== EXERCISE DETAILS ==
Copy the entries exactly. Leave nothing out and add nothing.

== EXERCISE MATERIALS ==
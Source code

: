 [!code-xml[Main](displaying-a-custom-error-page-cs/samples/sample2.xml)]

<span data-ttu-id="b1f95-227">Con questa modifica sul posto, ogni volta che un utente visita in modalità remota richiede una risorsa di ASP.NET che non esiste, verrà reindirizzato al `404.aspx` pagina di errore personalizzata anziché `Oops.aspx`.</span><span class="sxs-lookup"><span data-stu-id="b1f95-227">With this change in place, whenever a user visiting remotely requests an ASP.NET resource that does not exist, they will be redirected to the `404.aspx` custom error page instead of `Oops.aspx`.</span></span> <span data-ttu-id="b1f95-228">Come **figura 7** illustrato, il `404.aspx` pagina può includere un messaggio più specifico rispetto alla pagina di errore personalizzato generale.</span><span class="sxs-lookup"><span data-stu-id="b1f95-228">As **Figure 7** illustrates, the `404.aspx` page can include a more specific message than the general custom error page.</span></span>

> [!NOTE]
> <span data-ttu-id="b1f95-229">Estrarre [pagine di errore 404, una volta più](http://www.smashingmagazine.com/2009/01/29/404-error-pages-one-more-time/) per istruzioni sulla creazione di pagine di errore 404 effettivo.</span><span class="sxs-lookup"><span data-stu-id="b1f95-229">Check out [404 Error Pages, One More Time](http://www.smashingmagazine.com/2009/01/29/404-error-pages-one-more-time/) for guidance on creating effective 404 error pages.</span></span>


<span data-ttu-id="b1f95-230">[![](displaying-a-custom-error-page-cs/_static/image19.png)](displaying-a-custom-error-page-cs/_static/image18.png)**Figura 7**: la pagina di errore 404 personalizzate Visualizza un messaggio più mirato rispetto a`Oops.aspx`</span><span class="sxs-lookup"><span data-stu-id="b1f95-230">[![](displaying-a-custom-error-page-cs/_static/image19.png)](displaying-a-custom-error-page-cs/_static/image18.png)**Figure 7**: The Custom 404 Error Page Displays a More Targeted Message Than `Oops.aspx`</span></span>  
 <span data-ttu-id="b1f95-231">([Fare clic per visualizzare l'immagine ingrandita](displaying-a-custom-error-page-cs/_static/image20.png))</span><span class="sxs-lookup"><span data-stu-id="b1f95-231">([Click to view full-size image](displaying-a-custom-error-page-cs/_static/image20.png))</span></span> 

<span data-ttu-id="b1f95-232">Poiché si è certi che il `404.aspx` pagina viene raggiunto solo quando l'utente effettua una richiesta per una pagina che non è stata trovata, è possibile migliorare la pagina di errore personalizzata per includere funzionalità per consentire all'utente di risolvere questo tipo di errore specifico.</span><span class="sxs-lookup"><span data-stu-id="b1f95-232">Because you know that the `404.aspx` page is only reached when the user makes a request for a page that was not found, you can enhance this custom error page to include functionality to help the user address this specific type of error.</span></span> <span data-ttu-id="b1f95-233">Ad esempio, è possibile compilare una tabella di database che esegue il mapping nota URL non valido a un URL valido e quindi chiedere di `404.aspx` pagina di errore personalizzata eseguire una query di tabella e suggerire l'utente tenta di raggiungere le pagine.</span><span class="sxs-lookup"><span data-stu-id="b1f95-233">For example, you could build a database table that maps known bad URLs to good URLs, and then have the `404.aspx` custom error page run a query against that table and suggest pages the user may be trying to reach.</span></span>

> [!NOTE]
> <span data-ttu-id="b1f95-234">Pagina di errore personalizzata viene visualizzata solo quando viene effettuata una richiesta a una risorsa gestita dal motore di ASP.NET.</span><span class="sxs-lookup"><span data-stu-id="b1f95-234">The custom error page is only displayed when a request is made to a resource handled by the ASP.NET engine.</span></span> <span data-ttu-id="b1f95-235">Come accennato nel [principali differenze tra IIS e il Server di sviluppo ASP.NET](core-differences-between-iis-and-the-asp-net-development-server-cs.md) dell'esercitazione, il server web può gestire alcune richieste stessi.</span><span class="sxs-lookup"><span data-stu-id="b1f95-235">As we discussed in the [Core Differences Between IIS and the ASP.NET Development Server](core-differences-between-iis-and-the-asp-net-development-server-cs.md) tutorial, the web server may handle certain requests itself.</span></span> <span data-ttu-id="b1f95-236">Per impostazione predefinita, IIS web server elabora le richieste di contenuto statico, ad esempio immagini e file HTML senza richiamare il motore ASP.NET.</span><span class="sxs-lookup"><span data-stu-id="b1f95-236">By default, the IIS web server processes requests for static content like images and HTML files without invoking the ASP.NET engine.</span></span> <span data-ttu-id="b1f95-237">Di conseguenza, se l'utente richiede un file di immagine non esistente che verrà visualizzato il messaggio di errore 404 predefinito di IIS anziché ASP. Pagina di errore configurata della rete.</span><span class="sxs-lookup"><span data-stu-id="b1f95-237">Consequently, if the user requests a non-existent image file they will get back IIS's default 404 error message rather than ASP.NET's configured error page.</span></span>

== TASK RESULT ==
Source code

: [!code-xml[Main](displaying-a-custom-error-page-cs/samples/sample2.xml)]

<span data-ttu-id="b1f95-227">Con questa modifica sul posto, ogni volta che un utente visita in modalità remota richiede una risorsa di ASP.NET che non esiste, verrà reindirizzato al `404.aspx` pagina di errore personalizzata anziché `Oops.aspx`.</span><span class="sxs-lookup"><span data-stu-id="b1f95-227">With this change in place, whenever a user visiting remotely requests an ASP.NET resource that does not exist, they will be redirected to the `404.aspx` custom error page instead of `Oops.aspx`.</span></span> <span data-ttu-id="b1f95-228">Come **figura 7** illustrato, il `404.aspx` pagina può includere un messaggio più specifico rispetto alla pagina di errore personalizzato generale.</span><span class="sxs-lookup"><span data-stu-id="b1f95-228">As **Figure 7** illustrates, the `404.aspx` page can include a more specific message than the general custom error page.</span></span>

> [!NOTE]
> <span data-ttu-id="b1f95-229">Estrarre [pagine di errore 404, una volta più](http://www.smashingmagazine.com/2009/01/29/404-error-pages-one-more-time/) per istruzioni sulla creazione di pagine di errore 404 effettivo.</span><span class="sxs-lookup"><span data-stu-id="b1f95-229">Check out [404 Error Pages, One More Time](http://www.smashingmagazine.com/2009/01/29/404-error-pages-one-more-time/) for guidance on creating effective 404 error pages.</span></span>


<span data-ttu-id="b1f95-230">[![](displaying-a-custom-error-page-cs/_static/image19.png)](displaying-a-custom-error-page-cs/_static/image18.png)**Figura 7**: la pagina di errore 404 personalizzate Visualizza un messaggio più mirato rispetto a`Oops.aspx`</span><span class="sxs-lookup"><span data-stu-id="b1f95-230">[![](displaying-a-custom-error-page-cs/_static/image19.png)](displaying-a-custom-error-page-cs/_static/image18.png)**Figure 7**: The Custom 404 Error Page Displays a More Targeted Message Than `Oops.aspx`</span></span>  
 <span data-ttu-id="b1f95-231">([Fare clic per visualizzare l'immagine ingrandita](displaying-a-custom-error-page-cs/_static/image20.png))</span><span class="sxs-lookup"><span data-stu-id="b1f95-231">([Click to view full-size image](displaying-a-custom-error-page-cs/_static/image20.png))</span></span> 

<span data-ttu-id="b1f95-232">Poiché si è certi che il `404.aspx` pagina viene raggiunto solo quando l'utente effettua una richiesta per una pagina che non è stata trovata, è possibile migliorare la pagina di errore personalizzata per includere funzionalità per consentire all'utente di risolvere questo tipo di errore specifico.</span><span class="sxs-lookup"><span data-stu-id="b1f95-232">Because you know that the `404.aspx` page is only reached when the user makes a request for a page that was not found, you can enhance this custom error page to include functionality to help the user address this specific type of error.</span></span> <span data-ttu-id="b1f95-233">Ad esempio, è possibile compilare una tabella di database che esegue il mapping nota URL non valido a un URL valido e quindi chiedere di `404.aspx` pagina di errore personalizzata eseguire una query di tabella e suggerire l'utente tenta di raggiungere le pagine.</span><span class="sxs-lookup"><span data-stu-id="b1f95-233">For example, you could build a database table that maps known bad URLs to good URLs, and then have the `404.aspx` custom error page run a query against that table and suggest pages the user may be trying to reach.</span></span>

> [!NOTE]
> <span data-ttu-id="b1f95-234">Pagina di errore personalizzata viene visualizzata solo quando viene effettuata una richiesta a una risorsa gestita dal motore di ASP.NET.</span><span class="sxs-lookup"><span data-stu-id="b1f95-234">The custom error page is only displayed when a request is made to a resource handled by the ASP.NET engine.</span></span> <span data-ttu-id="b1f95-235">Come accennato nel [principali differenze tra IIS e il Server di sviluppo ASP.NET](core-differences-between-iis-and-the-asp-net-development-server-cs.md) dell'esercitazione, il server web può gestire alcune richieste stessi.</span><span class="sxs-lookup"><span data-stu-id="b1f95-235">As we discussed in the [Core Differences Between IIS and the ASP.NET Development Server](core-differences-between-iis-and-the-asp-net-development-server-cs.md) tutorial, the web server may handle certain requests itself.</span></span> <span data-ttu-id="b1f95-236">Per impostazione predefinita, IIS web server elabora le richieste di contenuto statico, ad esempio immagini e file HTML senza richiamare il motore ASP.NET.</span><span class="sxs-lookup"><span data-stu-id="b1f95-236">By default, the IIS web server processes requests for static content like images and HTML files without invoking the ASP.NET engine.</span></span> <span data-ttu-id="b1f95-237">Di conseguenza, se l'utente richiede un file di immagine non esistente che verrà visualizzato il messaggio di errore 404 predefinito di IIS anziché ASP. Pagina di errore configurata della rete.</span><span class="sxs-lookup"><span data-stu-id="b1f95-237">Consequently, if the user requests a non-existent image file they will get back IIS's default 404 error message rather than ASP.NET's configured error page.</span></span>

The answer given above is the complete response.